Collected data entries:
========

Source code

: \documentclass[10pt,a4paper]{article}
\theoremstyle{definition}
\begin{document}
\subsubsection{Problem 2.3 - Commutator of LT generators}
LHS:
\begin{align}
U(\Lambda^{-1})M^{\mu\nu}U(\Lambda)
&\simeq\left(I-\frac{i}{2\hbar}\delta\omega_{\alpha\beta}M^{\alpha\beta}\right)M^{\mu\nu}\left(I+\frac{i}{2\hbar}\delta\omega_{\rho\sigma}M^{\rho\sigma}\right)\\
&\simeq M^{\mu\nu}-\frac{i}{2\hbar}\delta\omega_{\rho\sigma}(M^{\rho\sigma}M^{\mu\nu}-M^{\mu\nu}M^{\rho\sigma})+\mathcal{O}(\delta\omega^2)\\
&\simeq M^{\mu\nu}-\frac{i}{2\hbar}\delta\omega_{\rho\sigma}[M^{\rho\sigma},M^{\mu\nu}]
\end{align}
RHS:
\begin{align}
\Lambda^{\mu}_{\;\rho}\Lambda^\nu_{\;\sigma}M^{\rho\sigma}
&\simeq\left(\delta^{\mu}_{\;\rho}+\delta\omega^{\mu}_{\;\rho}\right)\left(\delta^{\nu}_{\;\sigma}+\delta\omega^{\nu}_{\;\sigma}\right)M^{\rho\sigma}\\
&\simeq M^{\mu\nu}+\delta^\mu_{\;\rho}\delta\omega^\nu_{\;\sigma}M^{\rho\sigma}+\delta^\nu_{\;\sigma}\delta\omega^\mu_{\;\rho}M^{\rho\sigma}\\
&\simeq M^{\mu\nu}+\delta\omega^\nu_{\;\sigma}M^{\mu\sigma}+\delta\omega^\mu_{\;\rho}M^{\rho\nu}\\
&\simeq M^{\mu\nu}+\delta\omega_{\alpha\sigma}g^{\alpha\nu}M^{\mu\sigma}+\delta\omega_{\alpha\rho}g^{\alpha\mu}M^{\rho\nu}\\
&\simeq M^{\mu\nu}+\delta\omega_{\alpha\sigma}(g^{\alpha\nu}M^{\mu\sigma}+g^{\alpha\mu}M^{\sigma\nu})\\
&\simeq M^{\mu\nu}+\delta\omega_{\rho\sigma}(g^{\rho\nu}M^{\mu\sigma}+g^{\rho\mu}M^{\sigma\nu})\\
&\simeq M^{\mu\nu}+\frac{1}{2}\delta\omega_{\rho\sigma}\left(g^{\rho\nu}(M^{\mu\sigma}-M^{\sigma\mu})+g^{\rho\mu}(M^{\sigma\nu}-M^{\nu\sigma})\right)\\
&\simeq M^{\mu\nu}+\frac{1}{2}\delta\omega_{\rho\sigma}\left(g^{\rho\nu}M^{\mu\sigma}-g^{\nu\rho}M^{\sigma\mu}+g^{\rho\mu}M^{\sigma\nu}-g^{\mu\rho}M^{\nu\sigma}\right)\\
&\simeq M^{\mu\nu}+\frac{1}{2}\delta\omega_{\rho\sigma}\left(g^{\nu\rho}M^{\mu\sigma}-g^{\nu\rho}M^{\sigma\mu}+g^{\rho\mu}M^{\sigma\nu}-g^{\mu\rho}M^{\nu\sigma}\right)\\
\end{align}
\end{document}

========

WHAT YOU NEED TO DO ->
Restate all of the entries exactly, please.

RESPONSE AREA ->
Source code

: \documentclass[10pt,a4paper]{article}
\theoremstyle{definition}
\begin{document}
\subsubsection{Problem 2.3 - Commutator of LT generators}
LHS:
\begin{align}
U(\Lambda^{-1})M^{\mu\nu}U(\Lambda)
&\simeq\left(I-\frac{i}{2\hbar}\delta\omega_{\alpha\beta}M^{\alpha\beta}\right)M^{\mu\nu}\left(I+\frac{i}{2\hbar}\delta\omega_{\rho\sigma}M^{\rho\sigma}\right)\\
&\simeq M^{\mu\nu}-\frac{i}{2\hbar}\delta\omega_{\rho\sigma}(M^{\rho\sigma}M^{\mu\nu}-M^{\mu\nu}M^{\rho\sigma})+\mathcal{O}(\delta\omega^2)\\
&\simeq M^{\mu\nu}-\frac{i}{2\hbar}\delta\omega_{\rho\sigma}[M^{\rho\sigma},M^{\mu\nu}]
\end{align}
RHS:
\begin{align}
\Lambda^{\mu}_{\;\rho}\Lambda^\nu_{\;\sigma}M^{\rho\sigma}
&\simeq\left(\delta^{\mu}_{\;\rho}+\delta\omega^{\mu}_{\;\rho}\right)\left(\delta^{\nu}_{\;\sigma}+\delta\omega^{\nu}_{\;\sigma}\right)M^{\rho\sigma}\\
&\simeq M^{\mu\nu}+\delta^\mu_{\;\rho}\delta\omega^\nu_{\;\sigma}M^{\rho\sigma}+\delta^\nu_{\;\sigma}\delta\omega^\mu_{\;\rho}M^{\rho\sigma}\\
&\simeq M^{\mu\nu}+\delta\omega^\nu_{\;\sigma}M^{\mu\sigma}+\delta\omega^\mu_{\;\rho}M^{\rho\nu}\\
&\simeq M^{\mu\nu}+\delta\omega_{\alpha\sigma}g^{\alpha\nu}M^{\mu\sigma}+\delta\omega_{\alpha\rho}g^{\alpha\mu}M^{\rho\nu}\\
&\simeq M^{\mu\nu}+\delta\omega_{\alpha\sigma}(g^{\alpha\nu}M^{\mu\sigma}+g^{\alpha\mu}M^{\sigma\nu})\\
&\simeq M^{\mu\nu}+\delta\omega_{\rho\sigma}(g^{\rho\nu}M^{\mu\sigma}+g^{\rho\mu}M^{\sigma\nu})\\
&\simeq M^{\mu\nu}+\frac{1}{2}\delta\omega_{\rho\sigma}\left(g^{\rho\nu}(M^{\mu\sigma}-M^{\sigma\mu})+g^{\rho\mu}(M^{\sigma\nu}-M^{\nu\sigma})\right)\\
&\simeq M^{\mu\nu}+\frac{1}{2}\delta\omega_{\rho\sigma}\left(g^{\rho\nu}M^{\mu\sigma}-g^{\nu\rho}M^{\sigma\mu}+g^{\rho\mu}M^{\sigma\nu}-g^{\mu\rho}M^{\nu\sigma}\right)\\
&\simeq M^{\mu\nu}+\frac{1}{2}\delta\omega_{\rho\sigma}\left(g^{\nu\rho}M^{\mu\sigma}-g^{\nu\rho}M^{\sigma\mu}+g^{\rho\mu}M^{\sigma\nu}-g^{\mu\rho}M^{\nu\sigma}\right)\\
\end{align}
\end{document}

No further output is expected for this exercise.